◆ Work instructions
Reproduce the entries that follow, exactly and in full.

##############################

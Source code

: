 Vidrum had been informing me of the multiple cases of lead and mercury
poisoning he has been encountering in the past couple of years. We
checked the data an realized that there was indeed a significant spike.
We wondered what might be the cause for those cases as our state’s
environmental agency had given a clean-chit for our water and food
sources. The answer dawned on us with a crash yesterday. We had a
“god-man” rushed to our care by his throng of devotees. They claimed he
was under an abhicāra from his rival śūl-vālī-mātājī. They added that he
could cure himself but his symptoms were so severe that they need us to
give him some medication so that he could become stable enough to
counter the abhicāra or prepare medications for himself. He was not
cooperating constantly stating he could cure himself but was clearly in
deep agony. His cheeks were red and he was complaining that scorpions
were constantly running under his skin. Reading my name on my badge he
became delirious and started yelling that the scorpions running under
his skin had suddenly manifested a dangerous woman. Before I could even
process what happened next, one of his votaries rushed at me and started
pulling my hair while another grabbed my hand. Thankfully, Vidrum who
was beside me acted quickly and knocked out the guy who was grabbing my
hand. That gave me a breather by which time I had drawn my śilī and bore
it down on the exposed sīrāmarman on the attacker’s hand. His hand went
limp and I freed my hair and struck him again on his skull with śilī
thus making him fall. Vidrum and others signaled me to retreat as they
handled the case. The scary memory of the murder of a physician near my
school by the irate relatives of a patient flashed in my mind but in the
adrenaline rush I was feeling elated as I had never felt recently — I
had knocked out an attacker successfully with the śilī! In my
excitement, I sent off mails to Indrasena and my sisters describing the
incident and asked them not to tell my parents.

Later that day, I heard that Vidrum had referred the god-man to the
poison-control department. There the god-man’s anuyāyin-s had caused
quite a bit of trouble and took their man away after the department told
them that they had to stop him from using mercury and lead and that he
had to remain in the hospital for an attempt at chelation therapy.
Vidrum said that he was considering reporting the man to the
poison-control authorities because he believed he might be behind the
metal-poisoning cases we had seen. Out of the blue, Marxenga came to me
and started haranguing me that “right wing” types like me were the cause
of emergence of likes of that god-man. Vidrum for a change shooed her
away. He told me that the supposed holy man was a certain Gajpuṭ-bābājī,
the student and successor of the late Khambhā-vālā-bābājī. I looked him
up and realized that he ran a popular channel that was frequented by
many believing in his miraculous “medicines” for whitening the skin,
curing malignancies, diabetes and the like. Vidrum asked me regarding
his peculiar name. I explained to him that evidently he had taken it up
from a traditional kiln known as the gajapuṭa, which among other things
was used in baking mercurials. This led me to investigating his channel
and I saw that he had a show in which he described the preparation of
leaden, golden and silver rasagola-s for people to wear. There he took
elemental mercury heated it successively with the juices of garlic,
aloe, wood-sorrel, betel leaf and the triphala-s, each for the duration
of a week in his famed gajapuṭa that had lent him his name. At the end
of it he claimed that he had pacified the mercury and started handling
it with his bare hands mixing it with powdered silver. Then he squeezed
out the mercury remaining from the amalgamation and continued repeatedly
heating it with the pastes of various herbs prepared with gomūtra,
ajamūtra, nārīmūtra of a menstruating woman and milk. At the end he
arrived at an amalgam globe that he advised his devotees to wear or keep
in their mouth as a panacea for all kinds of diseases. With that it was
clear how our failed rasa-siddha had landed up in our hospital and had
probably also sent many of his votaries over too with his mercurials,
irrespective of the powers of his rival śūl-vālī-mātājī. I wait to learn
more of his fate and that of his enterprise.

##############################

◆ Answer to this problem
Source code

: Vidrum had been informing me of the multiple cases of lead and mercury
poisoning he has been encountering in the past couple of years. We
checked the data an realized that there was indeed a significant spike.
We wondered what might be the cause for those cases as our state’s
environmental agency had given a clean-chit for our water and food
sources. The answer dawned on us with a crash yesterday. We had a
“god-man” rushed to our care by his throng of devotees. They claimed he
was under an abhicāra from his rival śūl-vālī-mātājī. They added that he
could cure himself but his symptoms were so severe that they need us to
give him some medication so that he could become stable enough to
counter the abhicāra or prepare medications for himself. He was not
cooperating constantly stating he could cure himself but was clearly in
deep agony. His cheeks were red and he was complaining that scorpions
were constantly running under his skin. Reading my name on my badge he
became delirious and started yelling that the scorpions running under
his skin had suddenly manifested a dangerous woman. Before I could even
process what happened next, one of his votaries rushed at me and started
pulling my hair while another grabbed my hand. Thankfully, Vidrum who
was beside me acted quickly and knocked out the guy who was grabbing my
hand. That gave me a breather by which time I had drawn my śilī and bore
it down on the exposed sīrāmarman on the attacker’s hand. His hand went
limp and I freed my hair and struck him again on his skull with śilī
thus making him fall. Vidrum and others signaled me to retreat as they
handled the case. The scary memory of the murder of a physician near my
school by the irate relatives of a patient flashed in my mind but in the
adrenaline rush I was feeling elated as I had never felt recently — I
had knocked out an attacker successfully with the śilī! In my
excitement, I sent off mails to Indrasena and my sisters describing the
incident and asked them not to tell my parents.

Later that day, I heard that Vidrum had referred the god-man to the
poison-control department. There the god-man’s anuyāyin-s had caused
quite a bit of trouble and took their man away after the department told
them that they had to stop him from using mercury and lead and that he
had to remain in the hospital for an attempt at chelation therapy.
Vidrum said that he was considering reporting the man to the
poison-control authorities because he believed he might be behind the
metal-poisoning cases we had seen. Out of the blue, Marxenga came to me
and started haranguing me that “right wing” types like me were the cause
of emergence of likes of that god-man. Vidrum for a change shooed her
away. He told me that the supposed holy man was a certain Gajpuṭ-bābājī,
the student and successor of the late Khambhā-vālā-bābājī. I looked him
up and realized that he ran a popular channel that was frequented by
many believing in his miraculous “medicines” for whitening the skin,
curing malignancies, diabetes and the like. Vidrum asked me regarding
his peculiar name. I explained to him that evidently he had taken it up
from a traditional kiln known as the gajapuṭa, which among other things
was used in baking mercurials. This led me to investigating his channel
and I saw that he had a show in which he described the preparation of
leaden, golden and silver rasagola-s for people to wear. There he took
elemental mercury heated it successively with the juices of garlic,
aloe, wood-sorrel, betel leaf and the triphala-s, each for the duration
of a week in his famed gajapuṭa that had lent him his name. At the end
of it he claimed that he had pacified the mercury and started handling
it with his bare hands mixing it with powdered silver. Then he squeezed
out the mercury remaining from the amalgamation and continued repeatedly
heating it with the pastes of various herbs prepared with gomūtra,
ajamūtra, nārīmūtra of a menstruating woman and milk. At the end he
arrived at an amalgam globe that he advised his devotees to wear or keep
in their mouth as a panacea for all kinds of diseases. With that it was
clear how our failed rasa-siddha had landed up in our hospital and had
probably also sent many of his votaries over too with his mercurials,
irrespective of the powers of his rival śūl-vālī-mātājī. I wait to learn
more of his fate and that of his enterprise.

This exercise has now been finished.